Een mooi moment om de hele dag uit het raam te kijken is zondag. Tenminste, als je net als ik uitkijkt op een plateau met ondergrondse afvalcontainers. Tevens dé verzamelplek voor grofvuil. Hoewel je officieel pas 's avonds je overbodige 'grote spullen' mag achterlaten, doen de buurtbewoners elkaar een plezier en gooien zondagochtend alles wat stuk is of nog heel is maar gewoon weg moet, op een hoop.
Net als mijn overburen druk ik zo nu en dan mijn neus tegen het raam om te kijken wat er ligt. En als die ene ontbrekende plantenbak of die langgezochte lamp dan ineens voor het grijpen ligt, is het zaak om een sprintje te trekken.
Het is een mooie wederdienst van geven en nemen. En omdat ik zelf ook weleens iets meeneem, dacht ik de buurt een dienst te bewijzen door eindelijk de beslissing te nemen om mijn geliefde rode bank, die in goede staat was maar al een tijdje de huiskamer blokkeerde, op straat te zetten.

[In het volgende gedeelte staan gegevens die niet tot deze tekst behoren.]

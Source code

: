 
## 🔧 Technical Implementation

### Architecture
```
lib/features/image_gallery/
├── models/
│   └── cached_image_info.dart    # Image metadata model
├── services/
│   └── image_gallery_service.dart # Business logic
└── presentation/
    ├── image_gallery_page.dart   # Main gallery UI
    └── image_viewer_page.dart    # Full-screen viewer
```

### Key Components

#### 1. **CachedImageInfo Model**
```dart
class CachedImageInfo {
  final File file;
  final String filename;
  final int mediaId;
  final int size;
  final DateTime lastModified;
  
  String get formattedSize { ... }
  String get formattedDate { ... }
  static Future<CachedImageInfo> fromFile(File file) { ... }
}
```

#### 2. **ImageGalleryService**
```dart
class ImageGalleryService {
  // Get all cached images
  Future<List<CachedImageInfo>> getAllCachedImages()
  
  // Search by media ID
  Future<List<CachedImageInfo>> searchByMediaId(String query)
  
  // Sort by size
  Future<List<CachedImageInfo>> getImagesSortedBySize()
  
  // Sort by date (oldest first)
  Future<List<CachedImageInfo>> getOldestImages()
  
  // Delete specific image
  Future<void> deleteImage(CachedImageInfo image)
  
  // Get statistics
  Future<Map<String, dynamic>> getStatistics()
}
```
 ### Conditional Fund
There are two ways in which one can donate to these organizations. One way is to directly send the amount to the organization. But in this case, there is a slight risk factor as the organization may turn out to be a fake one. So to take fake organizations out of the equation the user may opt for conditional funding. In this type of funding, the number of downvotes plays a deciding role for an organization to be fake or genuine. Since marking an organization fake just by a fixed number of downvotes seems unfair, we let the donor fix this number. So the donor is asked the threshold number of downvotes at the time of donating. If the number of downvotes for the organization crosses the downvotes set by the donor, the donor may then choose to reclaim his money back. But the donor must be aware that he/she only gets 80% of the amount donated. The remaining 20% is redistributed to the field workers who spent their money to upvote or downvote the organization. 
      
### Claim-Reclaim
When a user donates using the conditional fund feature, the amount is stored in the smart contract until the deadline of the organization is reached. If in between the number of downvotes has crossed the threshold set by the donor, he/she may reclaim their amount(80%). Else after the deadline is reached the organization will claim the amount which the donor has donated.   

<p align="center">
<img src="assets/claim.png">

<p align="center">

Na een traantje te hebben weggepinkt, keek ik vol verwachting uit het raam. Wie zou er op afkomen? Zou men gaan proefzitten? Waar zou mijn bank vannacht slapen? Maar het was geen goede dag voor de bank; toen het donker begon te worden stond hij er nog. En ook op het moment dat ik midden in de nacht het gordijn nog even opzij schoof, ving ik een rode glimp op.
Toen de zon en daarmee ook de afvalauto met grijper aan de horizon verscheen, durfde ik niet meer te kijken. Gelukkig is het pas over een week weer grofvuil.
je had natuurlijk ook kunnen besluiten op de bank te gaan slapen.
kwam je meteen te weten waar je geliefde bank onderdak kreeg.